Data to use:
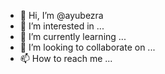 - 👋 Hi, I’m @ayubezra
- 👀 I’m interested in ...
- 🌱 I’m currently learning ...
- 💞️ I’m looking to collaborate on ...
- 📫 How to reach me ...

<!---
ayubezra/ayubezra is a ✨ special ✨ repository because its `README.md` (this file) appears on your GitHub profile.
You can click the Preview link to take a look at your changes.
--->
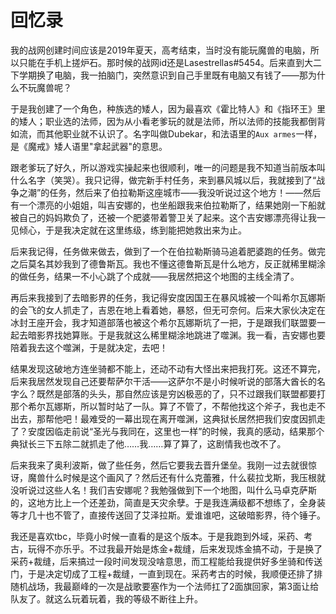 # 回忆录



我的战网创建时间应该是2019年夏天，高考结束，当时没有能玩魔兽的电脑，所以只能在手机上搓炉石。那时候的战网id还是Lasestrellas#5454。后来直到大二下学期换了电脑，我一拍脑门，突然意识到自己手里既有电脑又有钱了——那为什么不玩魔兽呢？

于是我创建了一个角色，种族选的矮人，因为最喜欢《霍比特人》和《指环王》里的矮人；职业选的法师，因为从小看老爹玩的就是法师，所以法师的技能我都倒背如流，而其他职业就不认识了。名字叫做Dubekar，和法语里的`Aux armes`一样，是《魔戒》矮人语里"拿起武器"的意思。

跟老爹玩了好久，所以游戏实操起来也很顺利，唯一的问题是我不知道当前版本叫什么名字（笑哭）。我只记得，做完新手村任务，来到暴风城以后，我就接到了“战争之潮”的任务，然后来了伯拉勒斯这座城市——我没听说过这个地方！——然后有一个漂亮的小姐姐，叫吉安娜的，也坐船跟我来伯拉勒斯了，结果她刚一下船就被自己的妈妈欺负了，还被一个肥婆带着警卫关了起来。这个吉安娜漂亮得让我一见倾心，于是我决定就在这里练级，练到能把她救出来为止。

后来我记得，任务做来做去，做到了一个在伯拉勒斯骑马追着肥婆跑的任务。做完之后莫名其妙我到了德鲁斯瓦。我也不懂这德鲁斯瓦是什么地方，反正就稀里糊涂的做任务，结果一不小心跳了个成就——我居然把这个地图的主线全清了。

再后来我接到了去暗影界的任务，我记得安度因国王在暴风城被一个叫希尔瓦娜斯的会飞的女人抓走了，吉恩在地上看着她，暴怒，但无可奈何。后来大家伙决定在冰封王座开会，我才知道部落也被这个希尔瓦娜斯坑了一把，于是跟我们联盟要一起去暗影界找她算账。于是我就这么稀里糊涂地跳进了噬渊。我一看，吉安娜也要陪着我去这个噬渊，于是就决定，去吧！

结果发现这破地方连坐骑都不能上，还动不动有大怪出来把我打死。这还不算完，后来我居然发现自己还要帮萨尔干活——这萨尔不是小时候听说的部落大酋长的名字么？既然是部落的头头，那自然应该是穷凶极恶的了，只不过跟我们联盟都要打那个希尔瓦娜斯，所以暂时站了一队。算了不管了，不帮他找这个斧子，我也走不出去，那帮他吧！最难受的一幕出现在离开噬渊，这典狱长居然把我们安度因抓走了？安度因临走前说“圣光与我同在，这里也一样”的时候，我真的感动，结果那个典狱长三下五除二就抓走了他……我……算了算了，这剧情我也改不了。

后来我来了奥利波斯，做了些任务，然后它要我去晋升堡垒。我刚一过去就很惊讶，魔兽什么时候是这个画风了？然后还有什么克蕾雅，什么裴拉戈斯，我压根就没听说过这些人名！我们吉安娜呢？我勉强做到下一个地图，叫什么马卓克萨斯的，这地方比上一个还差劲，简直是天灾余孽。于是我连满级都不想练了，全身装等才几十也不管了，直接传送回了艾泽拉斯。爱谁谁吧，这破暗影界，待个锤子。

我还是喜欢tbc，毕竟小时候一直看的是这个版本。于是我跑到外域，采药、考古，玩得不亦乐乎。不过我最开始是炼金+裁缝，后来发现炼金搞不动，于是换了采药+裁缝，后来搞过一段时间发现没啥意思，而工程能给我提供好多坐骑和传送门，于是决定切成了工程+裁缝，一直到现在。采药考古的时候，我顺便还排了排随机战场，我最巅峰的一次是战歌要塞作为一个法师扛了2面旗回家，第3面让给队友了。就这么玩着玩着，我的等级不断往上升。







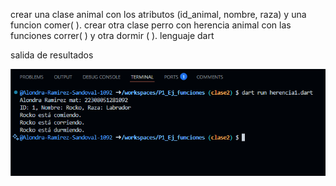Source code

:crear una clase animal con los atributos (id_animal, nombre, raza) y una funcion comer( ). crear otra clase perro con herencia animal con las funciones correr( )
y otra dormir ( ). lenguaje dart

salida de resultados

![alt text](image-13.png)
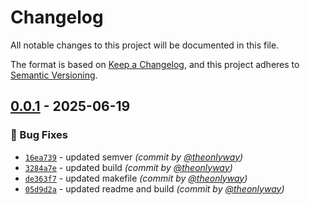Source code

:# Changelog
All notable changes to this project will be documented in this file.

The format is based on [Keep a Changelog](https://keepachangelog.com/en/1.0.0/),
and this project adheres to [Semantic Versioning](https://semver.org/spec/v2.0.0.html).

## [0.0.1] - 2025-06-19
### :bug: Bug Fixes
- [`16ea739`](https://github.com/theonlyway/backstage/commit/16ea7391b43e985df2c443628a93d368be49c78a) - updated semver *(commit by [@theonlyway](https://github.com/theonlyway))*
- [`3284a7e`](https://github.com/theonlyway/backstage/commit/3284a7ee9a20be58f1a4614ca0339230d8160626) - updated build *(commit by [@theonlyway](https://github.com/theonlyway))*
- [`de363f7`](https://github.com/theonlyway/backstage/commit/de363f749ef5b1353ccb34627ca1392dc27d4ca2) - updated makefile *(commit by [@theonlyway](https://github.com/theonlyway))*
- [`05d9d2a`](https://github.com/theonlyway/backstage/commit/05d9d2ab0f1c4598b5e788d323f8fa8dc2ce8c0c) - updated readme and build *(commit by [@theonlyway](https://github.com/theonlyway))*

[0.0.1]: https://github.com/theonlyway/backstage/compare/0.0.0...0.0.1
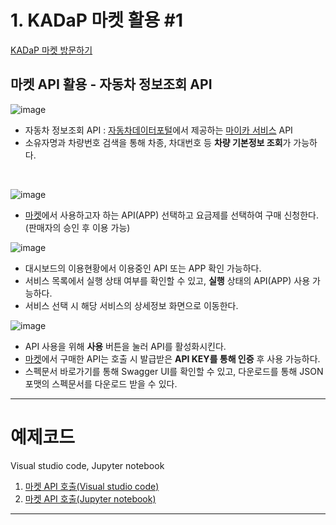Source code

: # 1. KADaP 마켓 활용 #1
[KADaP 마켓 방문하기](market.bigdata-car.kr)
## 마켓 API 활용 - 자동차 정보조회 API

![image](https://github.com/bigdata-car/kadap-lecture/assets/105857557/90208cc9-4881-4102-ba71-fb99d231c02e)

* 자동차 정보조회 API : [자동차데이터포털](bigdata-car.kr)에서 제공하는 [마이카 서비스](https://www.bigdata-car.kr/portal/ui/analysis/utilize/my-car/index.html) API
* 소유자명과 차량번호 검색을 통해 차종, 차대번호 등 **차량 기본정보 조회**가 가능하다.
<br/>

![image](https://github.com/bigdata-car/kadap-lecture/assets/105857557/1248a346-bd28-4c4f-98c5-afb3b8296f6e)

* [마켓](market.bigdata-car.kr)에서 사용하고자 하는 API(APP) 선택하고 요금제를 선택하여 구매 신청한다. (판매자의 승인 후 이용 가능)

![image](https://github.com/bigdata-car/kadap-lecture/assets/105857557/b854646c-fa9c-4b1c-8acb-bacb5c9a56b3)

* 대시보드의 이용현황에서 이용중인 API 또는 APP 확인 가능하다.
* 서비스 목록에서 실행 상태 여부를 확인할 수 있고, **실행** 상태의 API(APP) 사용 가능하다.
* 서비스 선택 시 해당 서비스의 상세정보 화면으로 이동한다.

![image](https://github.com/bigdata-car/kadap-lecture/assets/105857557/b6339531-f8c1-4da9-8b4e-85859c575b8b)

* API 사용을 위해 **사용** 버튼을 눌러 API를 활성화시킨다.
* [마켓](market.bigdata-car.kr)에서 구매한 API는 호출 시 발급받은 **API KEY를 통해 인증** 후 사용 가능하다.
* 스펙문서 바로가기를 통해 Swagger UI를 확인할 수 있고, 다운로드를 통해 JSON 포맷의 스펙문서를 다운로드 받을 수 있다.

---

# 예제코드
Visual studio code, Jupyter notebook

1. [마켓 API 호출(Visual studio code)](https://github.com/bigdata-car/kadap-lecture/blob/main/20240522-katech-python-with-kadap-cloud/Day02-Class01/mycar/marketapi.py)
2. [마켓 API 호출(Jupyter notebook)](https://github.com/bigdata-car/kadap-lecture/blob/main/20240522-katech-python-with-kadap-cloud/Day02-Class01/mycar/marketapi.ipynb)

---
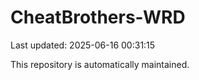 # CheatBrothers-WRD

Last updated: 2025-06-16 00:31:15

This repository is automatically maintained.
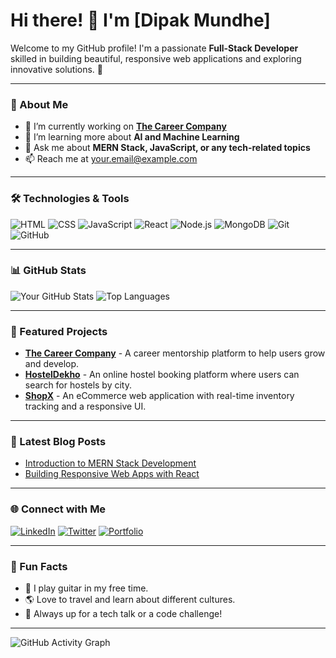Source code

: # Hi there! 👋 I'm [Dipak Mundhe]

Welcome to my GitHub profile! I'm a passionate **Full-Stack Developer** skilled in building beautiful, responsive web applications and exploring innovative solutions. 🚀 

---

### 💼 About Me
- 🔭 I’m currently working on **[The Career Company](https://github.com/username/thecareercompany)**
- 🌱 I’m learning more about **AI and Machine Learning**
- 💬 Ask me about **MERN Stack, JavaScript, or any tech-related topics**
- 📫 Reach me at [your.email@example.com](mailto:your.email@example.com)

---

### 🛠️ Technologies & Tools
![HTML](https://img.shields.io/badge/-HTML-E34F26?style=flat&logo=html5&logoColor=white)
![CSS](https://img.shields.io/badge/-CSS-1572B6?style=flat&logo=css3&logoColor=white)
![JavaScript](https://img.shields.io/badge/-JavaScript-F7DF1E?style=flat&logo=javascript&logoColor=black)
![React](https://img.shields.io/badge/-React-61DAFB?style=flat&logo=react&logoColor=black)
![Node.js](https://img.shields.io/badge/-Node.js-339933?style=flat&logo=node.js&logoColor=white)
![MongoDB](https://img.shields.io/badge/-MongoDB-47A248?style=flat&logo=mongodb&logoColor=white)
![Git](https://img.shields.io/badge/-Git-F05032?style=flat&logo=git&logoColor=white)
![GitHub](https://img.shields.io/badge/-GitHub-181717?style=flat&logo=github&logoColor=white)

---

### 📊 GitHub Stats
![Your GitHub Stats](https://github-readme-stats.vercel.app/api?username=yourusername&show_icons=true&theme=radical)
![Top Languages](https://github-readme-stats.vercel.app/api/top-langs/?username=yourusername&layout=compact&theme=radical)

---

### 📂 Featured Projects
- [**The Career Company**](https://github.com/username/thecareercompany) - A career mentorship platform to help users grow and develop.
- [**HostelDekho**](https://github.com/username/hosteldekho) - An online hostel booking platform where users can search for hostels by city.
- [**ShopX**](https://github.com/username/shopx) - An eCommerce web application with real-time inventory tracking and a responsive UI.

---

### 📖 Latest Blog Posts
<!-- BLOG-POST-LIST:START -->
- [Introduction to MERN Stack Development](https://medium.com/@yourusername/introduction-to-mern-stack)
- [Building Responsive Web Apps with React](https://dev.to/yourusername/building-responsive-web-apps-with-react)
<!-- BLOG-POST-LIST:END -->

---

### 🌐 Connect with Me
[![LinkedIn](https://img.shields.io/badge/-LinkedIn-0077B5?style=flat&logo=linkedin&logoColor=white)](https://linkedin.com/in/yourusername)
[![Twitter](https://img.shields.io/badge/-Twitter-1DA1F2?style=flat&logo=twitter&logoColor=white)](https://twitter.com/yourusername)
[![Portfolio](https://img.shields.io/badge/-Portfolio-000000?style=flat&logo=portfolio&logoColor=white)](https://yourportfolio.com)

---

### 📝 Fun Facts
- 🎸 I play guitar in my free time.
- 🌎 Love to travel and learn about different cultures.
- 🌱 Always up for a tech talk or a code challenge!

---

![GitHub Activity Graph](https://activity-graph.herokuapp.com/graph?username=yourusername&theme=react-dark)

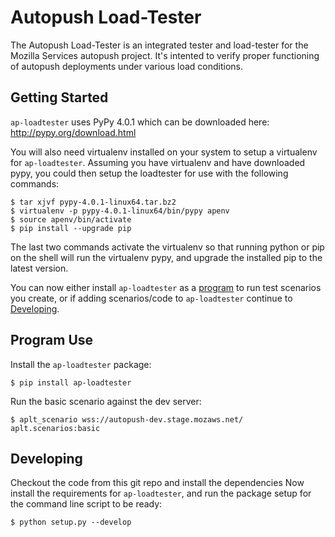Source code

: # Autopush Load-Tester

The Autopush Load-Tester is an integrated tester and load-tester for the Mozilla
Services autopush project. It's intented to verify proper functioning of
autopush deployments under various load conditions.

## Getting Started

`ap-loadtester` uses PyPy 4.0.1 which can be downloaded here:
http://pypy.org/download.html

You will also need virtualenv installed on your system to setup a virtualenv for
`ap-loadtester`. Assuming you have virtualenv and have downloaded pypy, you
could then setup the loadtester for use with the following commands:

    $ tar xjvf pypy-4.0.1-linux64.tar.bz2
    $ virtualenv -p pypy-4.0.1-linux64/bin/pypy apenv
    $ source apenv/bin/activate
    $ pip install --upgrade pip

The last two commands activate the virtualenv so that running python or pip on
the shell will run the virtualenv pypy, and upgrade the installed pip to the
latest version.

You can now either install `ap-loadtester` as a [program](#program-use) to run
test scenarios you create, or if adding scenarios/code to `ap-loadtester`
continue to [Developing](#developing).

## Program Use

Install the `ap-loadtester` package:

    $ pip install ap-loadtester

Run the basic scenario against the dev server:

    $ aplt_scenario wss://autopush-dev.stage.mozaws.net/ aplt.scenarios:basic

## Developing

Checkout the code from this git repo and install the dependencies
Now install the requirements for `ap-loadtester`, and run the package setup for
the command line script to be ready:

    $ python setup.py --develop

Your objective:
In the records above, find each line with the word "semver" and copy it.

Answer box:
and this project adheres to [Semantic Versioning](https://semver.org/spec/v2.0.0.html).
- [`16ea739`](https://github.com/theonlyway/backstage/commit/16ea7391b43e985df2c443628a93d368be49c78a) - updated semver *(commit by [@theonlyway](https://github.com/theonlyway))*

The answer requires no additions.